** Task to complete **
What you write should be an exact copy of the material, from its first line through the line containing "But first one quick note.".

· · · ·

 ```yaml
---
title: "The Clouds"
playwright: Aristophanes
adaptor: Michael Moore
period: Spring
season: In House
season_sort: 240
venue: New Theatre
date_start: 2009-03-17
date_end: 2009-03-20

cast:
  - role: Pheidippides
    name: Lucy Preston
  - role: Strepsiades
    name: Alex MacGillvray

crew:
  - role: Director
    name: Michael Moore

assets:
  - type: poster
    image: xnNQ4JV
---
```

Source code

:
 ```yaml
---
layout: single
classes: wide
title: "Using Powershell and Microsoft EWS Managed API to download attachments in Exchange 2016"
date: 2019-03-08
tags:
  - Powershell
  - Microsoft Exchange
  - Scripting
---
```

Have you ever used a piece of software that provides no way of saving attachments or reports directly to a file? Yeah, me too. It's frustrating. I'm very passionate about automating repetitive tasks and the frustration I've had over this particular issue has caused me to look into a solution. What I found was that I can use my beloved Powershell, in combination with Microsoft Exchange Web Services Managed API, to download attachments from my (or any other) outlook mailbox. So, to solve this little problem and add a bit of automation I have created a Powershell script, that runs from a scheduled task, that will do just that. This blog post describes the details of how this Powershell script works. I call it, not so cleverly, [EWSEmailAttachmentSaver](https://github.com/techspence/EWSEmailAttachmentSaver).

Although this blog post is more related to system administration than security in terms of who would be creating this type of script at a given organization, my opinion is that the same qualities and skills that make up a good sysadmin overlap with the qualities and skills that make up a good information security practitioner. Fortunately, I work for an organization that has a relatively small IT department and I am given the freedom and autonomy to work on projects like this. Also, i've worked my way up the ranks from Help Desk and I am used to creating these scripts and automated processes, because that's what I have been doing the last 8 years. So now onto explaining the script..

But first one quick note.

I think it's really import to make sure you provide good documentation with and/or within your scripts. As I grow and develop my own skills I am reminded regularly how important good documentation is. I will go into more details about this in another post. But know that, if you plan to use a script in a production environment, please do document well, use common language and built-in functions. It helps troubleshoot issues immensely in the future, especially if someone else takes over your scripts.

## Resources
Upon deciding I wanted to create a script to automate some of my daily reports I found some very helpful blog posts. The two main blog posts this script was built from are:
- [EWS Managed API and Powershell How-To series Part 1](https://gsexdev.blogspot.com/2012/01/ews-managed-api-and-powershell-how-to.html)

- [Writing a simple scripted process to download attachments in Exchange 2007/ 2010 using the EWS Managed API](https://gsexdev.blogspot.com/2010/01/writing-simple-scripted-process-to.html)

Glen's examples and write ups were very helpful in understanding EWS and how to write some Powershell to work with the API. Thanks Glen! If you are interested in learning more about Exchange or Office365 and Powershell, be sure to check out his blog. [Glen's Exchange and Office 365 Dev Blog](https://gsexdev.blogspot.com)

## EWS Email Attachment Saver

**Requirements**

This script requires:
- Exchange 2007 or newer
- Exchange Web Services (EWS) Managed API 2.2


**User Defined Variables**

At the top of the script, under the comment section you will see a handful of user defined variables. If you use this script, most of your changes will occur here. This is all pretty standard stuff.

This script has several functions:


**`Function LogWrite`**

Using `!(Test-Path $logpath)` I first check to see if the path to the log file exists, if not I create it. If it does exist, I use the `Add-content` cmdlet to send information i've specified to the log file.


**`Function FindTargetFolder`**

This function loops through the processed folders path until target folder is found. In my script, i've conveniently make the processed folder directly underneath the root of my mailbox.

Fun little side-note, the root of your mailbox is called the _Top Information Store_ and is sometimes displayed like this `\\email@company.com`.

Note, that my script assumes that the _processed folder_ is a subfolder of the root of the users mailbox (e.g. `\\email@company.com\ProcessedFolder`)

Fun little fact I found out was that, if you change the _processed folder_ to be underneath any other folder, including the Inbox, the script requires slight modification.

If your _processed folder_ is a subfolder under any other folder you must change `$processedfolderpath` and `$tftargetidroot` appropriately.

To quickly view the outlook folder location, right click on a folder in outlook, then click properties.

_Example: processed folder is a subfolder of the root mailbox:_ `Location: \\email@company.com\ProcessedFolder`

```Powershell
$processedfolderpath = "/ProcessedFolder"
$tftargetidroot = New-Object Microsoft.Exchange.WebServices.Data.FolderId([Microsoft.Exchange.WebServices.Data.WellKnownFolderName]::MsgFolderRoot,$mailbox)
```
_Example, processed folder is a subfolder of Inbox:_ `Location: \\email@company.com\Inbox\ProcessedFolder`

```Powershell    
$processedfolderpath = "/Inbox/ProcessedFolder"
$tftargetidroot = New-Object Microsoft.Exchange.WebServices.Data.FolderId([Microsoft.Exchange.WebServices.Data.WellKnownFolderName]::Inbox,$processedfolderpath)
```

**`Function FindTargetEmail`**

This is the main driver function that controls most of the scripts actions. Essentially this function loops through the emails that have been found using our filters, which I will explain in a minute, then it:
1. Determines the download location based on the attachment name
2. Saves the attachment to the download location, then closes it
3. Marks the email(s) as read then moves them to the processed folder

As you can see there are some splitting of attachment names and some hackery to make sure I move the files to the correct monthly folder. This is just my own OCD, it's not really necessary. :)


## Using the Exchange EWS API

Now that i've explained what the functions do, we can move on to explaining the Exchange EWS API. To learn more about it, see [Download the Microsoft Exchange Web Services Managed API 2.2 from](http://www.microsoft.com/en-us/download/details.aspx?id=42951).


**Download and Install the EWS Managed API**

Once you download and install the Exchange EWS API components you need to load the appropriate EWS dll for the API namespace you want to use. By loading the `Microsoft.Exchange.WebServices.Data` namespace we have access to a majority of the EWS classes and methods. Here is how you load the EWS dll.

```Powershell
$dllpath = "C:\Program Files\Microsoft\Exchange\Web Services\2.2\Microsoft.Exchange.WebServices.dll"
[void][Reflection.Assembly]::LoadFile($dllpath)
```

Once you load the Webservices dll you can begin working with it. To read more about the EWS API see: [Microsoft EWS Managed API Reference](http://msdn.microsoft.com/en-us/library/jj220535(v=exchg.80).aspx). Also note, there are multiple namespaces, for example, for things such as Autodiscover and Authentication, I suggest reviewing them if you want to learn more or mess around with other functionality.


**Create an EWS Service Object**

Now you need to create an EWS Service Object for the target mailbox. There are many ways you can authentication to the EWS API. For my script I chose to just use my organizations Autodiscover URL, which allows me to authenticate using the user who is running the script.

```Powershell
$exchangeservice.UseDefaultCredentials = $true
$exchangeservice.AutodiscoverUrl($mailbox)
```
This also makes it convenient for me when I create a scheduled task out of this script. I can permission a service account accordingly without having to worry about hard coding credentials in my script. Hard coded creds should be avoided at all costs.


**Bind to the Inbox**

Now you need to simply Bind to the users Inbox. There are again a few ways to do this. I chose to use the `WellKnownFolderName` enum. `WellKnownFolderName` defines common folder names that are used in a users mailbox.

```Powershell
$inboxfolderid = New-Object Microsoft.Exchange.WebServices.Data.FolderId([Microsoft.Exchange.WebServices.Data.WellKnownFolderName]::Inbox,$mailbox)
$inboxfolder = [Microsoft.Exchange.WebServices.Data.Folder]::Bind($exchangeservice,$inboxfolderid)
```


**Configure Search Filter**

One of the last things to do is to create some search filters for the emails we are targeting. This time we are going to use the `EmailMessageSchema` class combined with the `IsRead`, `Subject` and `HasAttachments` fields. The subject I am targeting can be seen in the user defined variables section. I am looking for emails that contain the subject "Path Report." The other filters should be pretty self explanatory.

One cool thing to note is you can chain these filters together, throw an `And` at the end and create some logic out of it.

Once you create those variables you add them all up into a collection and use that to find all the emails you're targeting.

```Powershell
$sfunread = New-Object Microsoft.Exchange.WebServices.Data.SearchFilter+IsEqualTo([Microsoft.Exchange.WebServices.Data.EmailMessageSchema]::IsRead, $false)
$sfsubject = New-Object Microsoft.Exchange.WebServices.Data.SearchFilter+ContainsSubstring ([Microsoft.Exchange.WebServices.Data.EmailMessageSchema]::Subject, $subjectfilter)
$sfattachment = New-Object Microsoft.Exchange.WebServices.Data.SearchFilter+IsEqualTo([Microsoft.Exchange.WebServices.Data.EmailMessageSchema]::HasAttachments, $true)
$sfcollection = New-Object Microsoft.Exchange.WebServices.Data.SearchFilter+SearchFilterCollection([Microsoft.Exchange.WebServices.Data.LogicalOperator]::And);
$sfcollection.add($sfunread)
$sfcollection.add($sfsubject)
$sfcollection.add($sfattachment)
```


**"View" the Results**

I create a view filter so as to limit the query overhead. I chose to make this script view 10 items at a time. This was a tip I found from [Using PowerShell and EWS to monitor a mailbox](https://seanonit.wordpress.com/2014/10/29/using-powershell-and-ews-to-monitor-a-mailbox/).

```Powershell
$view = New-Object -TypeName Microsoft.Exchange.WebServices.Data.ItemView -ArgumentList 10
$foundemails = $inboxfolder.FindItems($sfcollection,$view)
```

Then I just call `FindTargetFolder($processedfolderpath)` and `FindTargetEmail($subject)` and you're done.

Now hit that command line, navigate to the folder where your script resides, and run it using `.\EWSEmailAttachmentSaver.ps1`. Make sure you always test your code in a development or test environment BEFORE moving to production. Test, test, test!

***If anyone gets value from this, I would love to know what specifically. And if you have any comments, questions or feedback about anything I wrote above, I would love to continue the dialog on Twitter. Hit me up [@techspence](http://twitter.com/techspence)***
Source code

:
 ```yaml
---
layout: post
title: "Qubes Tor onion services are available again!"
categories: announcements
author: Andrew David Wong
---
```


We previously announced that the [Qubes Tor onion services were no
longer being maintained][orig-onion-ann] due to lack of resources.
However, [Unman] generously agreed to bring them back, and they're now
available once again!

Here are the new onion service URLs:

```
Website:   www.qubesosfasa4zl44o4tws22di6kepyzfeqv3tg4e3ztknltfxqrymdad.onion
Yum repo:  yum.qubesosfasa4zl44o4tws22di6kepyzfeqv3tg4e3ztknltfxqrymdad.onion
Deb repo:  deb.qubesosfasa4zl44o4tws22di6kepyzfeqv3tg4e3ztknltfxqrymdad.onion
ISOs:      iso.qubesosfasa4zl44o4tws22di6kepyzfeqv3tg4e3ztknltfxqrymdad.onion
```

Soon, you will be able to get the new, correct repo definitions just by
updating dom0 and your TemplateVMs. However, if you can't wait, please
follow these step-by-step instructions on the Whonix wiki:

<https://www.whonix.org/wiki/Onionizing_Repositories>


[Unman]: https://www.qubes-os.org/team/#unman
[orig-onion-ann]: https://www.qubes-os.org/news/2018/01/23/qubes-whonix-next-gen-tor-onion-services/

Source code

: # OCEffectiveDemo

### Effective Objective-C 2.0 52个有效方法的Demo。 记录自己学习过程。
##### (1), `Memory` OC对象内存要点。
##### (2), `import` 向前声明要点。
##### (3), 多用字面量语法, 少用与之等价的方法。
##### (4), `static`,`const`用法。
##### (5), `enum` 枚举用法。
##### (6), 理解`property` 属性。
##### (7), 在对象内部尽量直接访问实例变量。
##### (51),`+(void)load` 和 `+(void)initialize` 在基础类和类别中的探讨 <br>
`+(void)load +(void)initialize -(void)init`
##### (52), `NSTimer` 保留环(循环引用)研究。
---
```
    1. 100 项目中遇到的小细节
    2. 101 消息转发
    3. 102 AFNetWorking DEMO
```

· · · ·

** Answer **
 ```yaml
---
title: "The Clouds"
playwright: Aristophanes
adaptor: Michael Moore
period: Spring
season: In House
season_sort: 240
venue: New Theatre
date_start: 2009-03-17
date_end: 2009-03-20

cast:
  - role: Pheidippides
    name: Lucy Preston
  - role: Strepsiades
    name: Alex MacGillvray

crew:
  - role: Director
    name: Michael Moore

assets:
  - type: poster
    image: xnNQ4JV
---
```

Source code

:
 ```yaml
---
layout: single
classes: wide
title: "Using Powershell and Microsoft EWS Managed API to download attachments in Exchange 2016"
date: 2019-03-08
tags:
  - Powershell
  - Microsoft Exchange
  - Scripting
---
```

Have you ever used a piece of software that provides no way of saving attachments or reports directly to a file? Yeah, me too. It's frustrating. I'm very passionate about automating repetitive tasks and the frustration I've had over this particular issue has caused me to look into a solution. What I found was that I can use my beloved Powershell, in combination with Microsoft Exchange Web Services Managed API, to download attachments from my (or any other) outlook mailbox. So, to solve this little problem and add a bit of automation I have created a Powershell script, that runs from a scheduled task, that will do just that. This blog post describes the details of how this Powershell script works. I call it, not so cleverly, [EWSEmailAttachmentSaver](https://github.com/techspence/EWSEmailAttachmentSaver).

Although this blog post is more related to system administration than security in terms of who would be creating this type of script at a given organization, my opinion is that the same qualities and skills that make up a good sysadmin overlap with the qualities and skills that make up a good information security practitioner. Fortunately, I work for an organization that has a relatively small IT department and I am given the freedom and autonomy to work on projects like this. Also, i've worked my way up the ranks from Help Desk and I am used to creating these scripts and automated processes, because that's what I have been doing the last 8 years. So now onto explaining the script..

But first one quick note.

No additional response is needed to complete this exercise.